Agencies Struggle to House Afghanistan Refugees In Dallas-Fort Worth
Afghanistan refugees arriving to the United States. | Image by Oliver Douliery, Getty Images

Several agencies offering relief to refugees arriving from Afghanistan are finding that as more families are being released from military bases, there is little to no housing available for them. Caseworkers are overwhelmed trying to find affordable housing for families arriving in North Texas. 

“Every day, we are seeing four to five families released and either being placed with host families, or I have families even in Airbnb’s and just all over the place,” said Director of DFW Refugee Outreach Services Zeenat Khan.

According to The International Rescue Committee, over 7,500 refugees resettled across the United States in 2021. Refugees who have fled war and persecution are coming to Dallas, one of twenty cities that currently hosts refugees, to create lives for their families. As the Taliban swept through the Afghan nation last summer and seized the capital of Kabul on August 15, over 100,000 people were evacuated to the United States. 

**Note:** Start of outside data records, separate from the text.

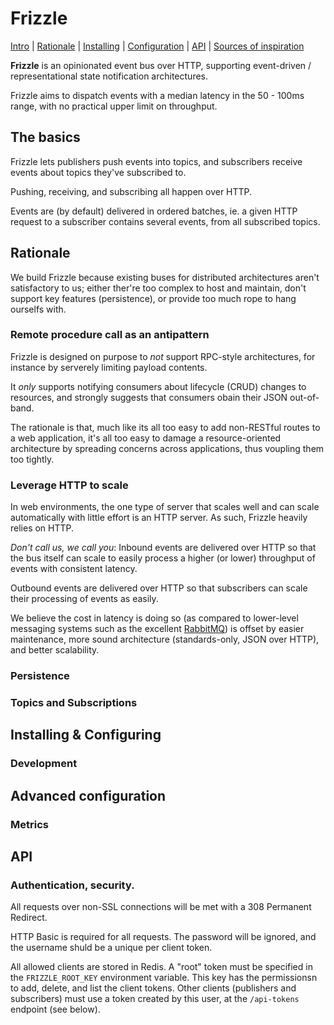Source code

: # Frizzle

[Intro](#the-basics)
|  [Rationale](#rationale)
|  [Installing](#installing--configuring)
|  [Configuration](#advanced--configuration)
|  [API](#api)
|  [Sources of inspiration](#sources-of-inspiration)

**Frizzle** is an opinionated event bus over HTTP, supporting event-driven /
representational state notification architectures.

Frizzle aims to dispatch events with a median latency in the 50 - 100ms
range, with no practical upper limit on throughput.

## The basics

Frizzle lets publishers push events into topics, and subscribers receive
events about topics they've subscribed to.

Pushing, receiving, and subscribing all happen over HTTP.

Events are (by default) delivered in ordered batches, ie. a given HTTP request
to a subscriber contains several events, from all subscribed topics.

## Rationale

We build Frizzle because existing buses for distributed architectures aren't
satisfactory to us; either ther're too complex to host and maintain, don't
support key features (persistence), or provide too much rope to hang ourselfs
with.

### Remote procedure call as an antipattern

Frizzle is designed on purpose to _not_ support RPC-style architectures, for
instance by serverely limiting payload contents.

It _only_ supports notifying consumers about lifecycle (CRUD) changes to
resources, and strongly suggests that consumers obain their JSON out-of-band.

The rationale is that, much like its all too easy to add non-RESTful routes to
a web application, it's all too easy to damage a resource-oriented architecture by
spreading concerns across applications, thus voupling them too tightly.

### Leverage HTTP to scale

In web environments, the one type of server that scales well and can scale
automatically with little effort is an HTTP server. As such, Frizzle heavily
relies on HTTP.

*Don't call us, we call you*:
Inbound events are delivered over HTTP so that the bus itself can scale to
easily process a higher (or lower) throughput of events with consistent latency.

Outbound events are delivered over HTTP so that subscribers can scale their
processing of events as easily.

We believe the cost in latency is doing so (as compared to lower-level messaging
systems such as the excellent
[RabbitMQ](https://www.rabitm.com/protocols.html)) is offset by easier
maintenance, more sound architecture (standards-only, JSON over HTTP), and
better scalability.

### Persistence

### Topics and Subscriptions

## Installing & Configuring

### Development

## Advanced configuration

### Metrics

## API

### Authentication, security.

All requests over non-SSL connections will be met with a 308 Permanent Redirect.

HTTP Basic is required for all requests. The password will be ignored, and the
username shuld be a unique per client token.

All allowed clients are stored in Redis. A "root" token must be specified in the
`FRIZZLE_ROOT_KEY` environment variable. This key has the permissionsn to
add, delete, and list the client tokens. Other clients (publishers and
subscribers) must use a token created by this user, at the `/api-tokens`
endpoint (see below).
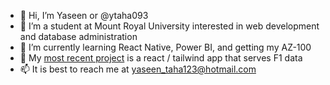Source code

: - 👋 Hi, I’m Yaseen or @ytaha093
- 👀 I’m a student at Mount Royal University interested in web development and database administration
- 🌱 I’m currently learning React Native, Power BI, and getting my AZ-100
- 🔭 My [most recent project](https://github.com/ytaha093/Web3-F1-Data) is a react / tailwind app that serves F1 data
- 📫 It is best to reach me at yaseen_taha123@hotmail.com
<!--
**ytaha093/ytaha093** is a ✨ _special_ ✨ repository because its `README.md` (this file) appears on your GitHub profile.

Here are some ideas to get you started:

- 🔭 I’m currently working on ...
- 🌱 I’m currently learning ...
- 👯 I’m looking to collaborate on ...
- 🤔 I’m looking for help with ...
- 💬 Ask me about ...
- 📫 How to reach me: ...
- 😄 Pronouns: ...
- ⚡ Fun fact: ...
-->
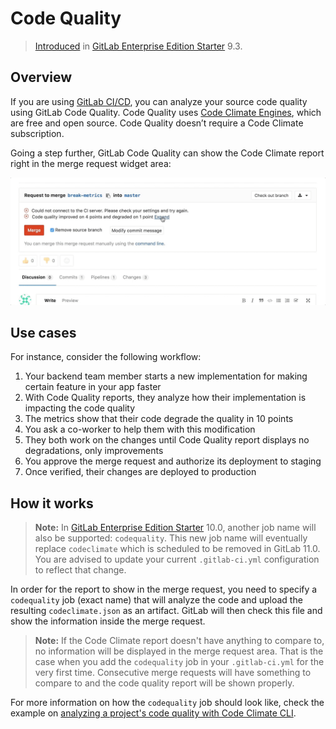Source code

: # Code Quality

> [Introduced][ee-1984] in [GitLab Enterprise Edition Starter][ee] 9.3.

## Overview

If you are using [GitLab CI/CD][ci], you can analyze your source code quality
using GitLab Code Quality. Code Quality uses [Code Climate Engines][cc], which are
free and open source. Code Quality doesn’t require a Code Climate subscription.

Going a step further, GitLab Code Quality can show the Code Climate report right
in the merge request widget area:

![Code Quality Widget][quality-widget]

## Use cases

For instance, consider the following workflow:

1. Your backend team member starts a new implementation for making certain feature in your app faster
1. With Code Quality reports, they analyze how their implementation is impacting the code quality
1. The metrics show that their code degrade the quality in 10 points
1. You ask a co-worker to help them with this modification
1. They both work on the changes until Code Quality report displays no degradations, only improvements
1. You approve the merge request and authorize its deployment to staging
1. Once verified, their changes are deployed to production

## How it works

>**Note:**
In [GitLab Enterprise Edition Starter][ee] 10.0, another job name will
also be supported: `codequality`. This new job name will eventually replace
`codeclimate` which is scheduled to be removed in GitLab 11.0. You are advised
to update your current `.gitlab-ci.yml` configuration to reflect that change.

In order for the report to show in the merge request, you need to specify a
`codequality` job (exact name) that will analyze the code and upload the resulting
`codeclimate.json` as an artifact. GitLab will then check this file and show
the information inside the merge request.

>**Note:**
If the Code Climate report doesn't have anything to compare to, no information
will be displayed in the merge request area. That is the case when you add the
`codequality` job in your `.gitlab-ci.yml` for the very first time.
Consecutive merge requests will have something to compare to and the code quality
report will be shown properly.

For more information on how the `codequality` job should look like, check the
example on [analyzing a project's code quality with Code Climate CLI][cc-docs].

[ee-1984]: https://gitlab.com/gitlab-org/gitlab-ee/merge_requests/1984
[ee]: https://about.gitlab.com/gitlab-ee/
[ci]: ../../../ci/README.md
[cc]: https://codeclimate.com
[cd]: https://hub.docker.com/r/codeclimate/codeclimate/
[quality-widget]: img/code_quality.gif
[cc-docs]: ../../../ci/examples/code_climate.md
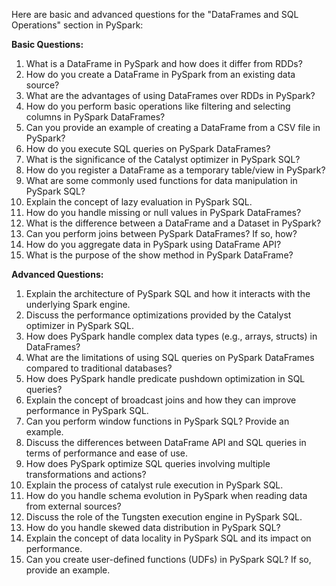 Here are basic and advanced questions for the "DataFrames and SQL Operations" section in PySpark:

**Basic Questions:**

1. What is a DataFrame in PySpark and how does it differ from RDDs?
2. How do you create a DataFrame in PySpark from an existing data source?
3. What are the advantages of using DataFrames over RDDs in PySpark?
4. How do you perform basic operations like filtering and selecting columns in PySpark DataFrames?
5. Can you provide an example of creating a DataFrame from a CSV file in PySpark?
6. How do you execute SQL queries on PySpark DataFrames?
7. What is the significance of the Catalyst optimizer in PySpark SQL?
8. How do you register a DataFrame as a temporary table/view in PySpark?
9. What are some commonly used functions for data manipulation in PySpark SQL?
10. Explain the concept of lazy evaluation in PySpark SQL.
11. How do you handle missing or null values in PySpark DataFrames?
12. What is the difference between a DataFrame and a Dataset in PySpark?
13. Can you perform joins between PySpark DataFrames? If so, how?
14. How do you aggregate data in PySpark using DataFrame API?
15. What is the purpose of the show method in PySpark DataFrame?

**Advanced Questions:**

1. Explain the architecture of PySpark SQL and how it interacts with the underlying Spark engine.
2. Discuss the performance optimizations provided by the Catalyst optimizer in PySpark SQL.
3. How does PySpark handle complex data types (e.g., arrays, structs) in DataFrames?
4. What are the limitations of using SQL queries on PySpark DataFrames compared to traditional databases?
5. How does PySpark handle predicate pushdown optimization in SQL queries?
6. Explain the concept of broadcast joins and how they can improve performance in PySpark SQL.
7. Can you perform window functions in PySpark SQL? Provide an example.
8. Discuss the differences between DataFrame API and SQL queries in terms of performance and ease of use.
9. How does PySpark optimize SQL queries involving multiple transformations and actions?
10. Explain the process of catalyst rule execution in PySpark SQL.
11. How do you handle schema evolution in PySpark when reading data from external sources?
12. Discuss the role of the Tungsten execution engine in PySpark SQL.
13. How do you handle skewed data distribution in PySpark SQL?
14. Explain the concept of data locality in PySpark SQL and its impact on performance.
15. Can you create user-defined functions (UDFs) in PySpark SQL? If so, provide an example.

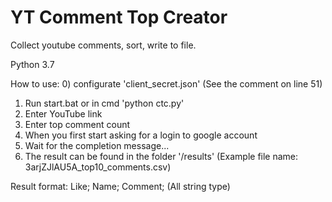# YT Comment Top Creator
Collect youtube comments, sort, write to file.

Python 3.7

How to use:
0) configurate 'client_secret.json'
    (See the comment on line 51)
1) Run start.bat or in cmd 'python ctc.py'
2) Enter YouTube link
3) Enter top comment count
4) When you first start asking for a login to google account
5) Wait for the completion message...
6) The result can be found in the folder '/results'
    (Example file name: 3arjZJlAU5A_top10_comments.csv)

Result format: Like; Name; Comment;
    (All string type)
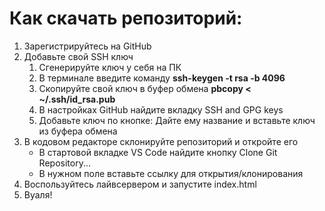 # Как скачать репозиторий:

1. Зарегистрируйтесь на GitHub 
2. Добавьте свой SSH ключ
    1. Сгенерируйте ключ у себя на ПК
    2. В терминале введите команду __ssh-keygen -t rsa -b 4096__
    3. Скопируйте свой ключ в буфер обмена __pbcopy < ~/.ssh/id_rsa.pub__
    4. В настройках GitHub найдите вкладку SSH and GPG keys
    5. Добавьте ключ по кнопке: Дайте ему название и вставьте ключ из буфера обмена
3. В кодовом редакторе склонируйте репозиторий и откройте его
    - В стартовой вкладке VS Code найдите кнопку Clone Git Repository...
    - В нужном поле вставьте ссылку для открытия/клонирования
4. Воспользуйтесь лайвсервером и запустите index.html
5. Вуаля!
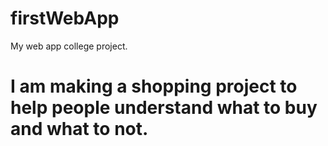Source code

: # firstWebApp
My web app college project.
# I am making a shopping project to help people understand what to buy and what to not. 

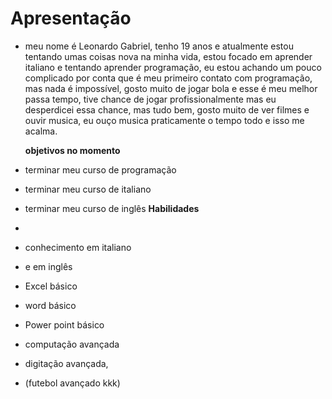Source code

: # Apresentação



* meu nome é Leonardo Gabriel, tenho 19 anos e atualmente estou tentando umas coisas nova na minha vida, estou focado em aprender italiano e tentando aprender programação, eu estou achando um pouco complicado por conta que é meu primeiro contato com programação, mas nada é impossível, gosto muito de jogar bola e esse é meu melhor passa tempo, tive chance de jogar profissionalmente mas eu desperdicei essa chance, mas tudo bem, gosto muito de ver filmes e ouvir musica, eu ouço musica praticamente o tempo todo e isso me acalma.

  **objetivos no momento**

* terminar meu curso de programação

* terminar meu curso de italiano

* terminar meu curso de inglês
  **Habilidades**
                                                                             
* 
  
* conhecimento em italiano

*  e em inglês

*  Excel básico

*  word  básico

*  Power point básico

*  computação avançada

*  digitação avançada,

* (futebol avançado kkk)
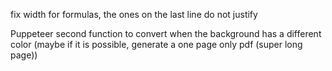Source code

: fix width for formulas, the ones on the last line do not justify

Puppeteer second function to convert when the background has a different color (maybe if it is possible, generate a one page only pdf (super long page))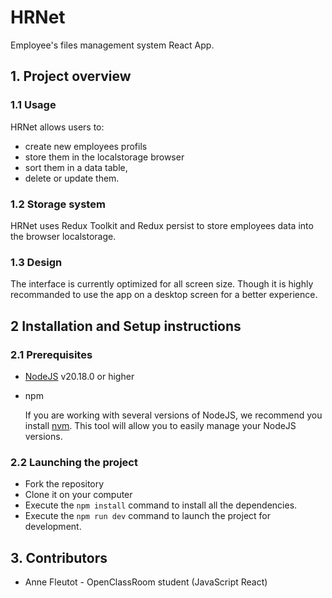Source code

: # HRNet

Employee's files management system React App.

## 1. Project overview

### 1.1 Usage

HRNet allows users to:

- create new employees profils
- store them in the localstorage browser
- sort them in a data table,
- delete or update them.

### 1.2 Storage system

HRNet uses Redux Toolkit and Redux persist to store employees data into the browser localstorage.

### 1.3 Design

The interface is currently optimized for all screen size.
Though it is highly recommanded to use the app on a desktop screen for a better experience.

## 2 Installation and Setup instructions

### 2.1 Prerequisites

- [NodeJS](https://nodejs.org/en/) v20.18.0 or higher
- npm

  If you are working with several versions of NodeJS, we recommend you install [nvm](https://github.com/nvm-sh/nvm). This tool will allow you to easily manage your NodeJS versions.

### 2.2 Launching the project

- Fork the repository
- Clone it on your computer
- Execute the `npm install` command to install all the dependencies.
- Execute the `npm run dev` command to launch the project for development.

## 3. Contributors

- Anne Fleutot - OpenClassRoom student (JavaScript React)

As the metroplex continues to see rising housing costs, it is getting harder to find permanent places for families, leaving them to remain on military bases for months. 

“They told us you would eventually leave the camp, but it was an uncertain situation,” Zahra Yagana told NPR, who has spent close to two months at Wisconsin’s Fort McCoy. 

Yagana told the outlet that although she was glad to be out of Afghanistan, she was not comfortable at Fort McCoy. They were housed in a two-story barrack building with her 21-one-year-old, her 18-year-old, and seven other families. She was also concerned with news of two individuals living in the barracks who had been charged with assault and engaging in sexual acts with a child. Yagana had hopes of starting a new life when she came to the United States, but says, “this was something that I couldn’t do in the camp.”

Relief agencies try to resettle families with landlords who have never rented to refugees before. However, the task is not easy as many have not established themselves in the United States and don’t have credit history available. 

The DFW Refugee Outreach Services told KERANews they have set up registries with Walmart and Amazon for the refugees’ immediate needs. Khan says, “Most of these refugees have absolutely nothing, no belongings…just the way they were evacuated, just the clothes on their backs.”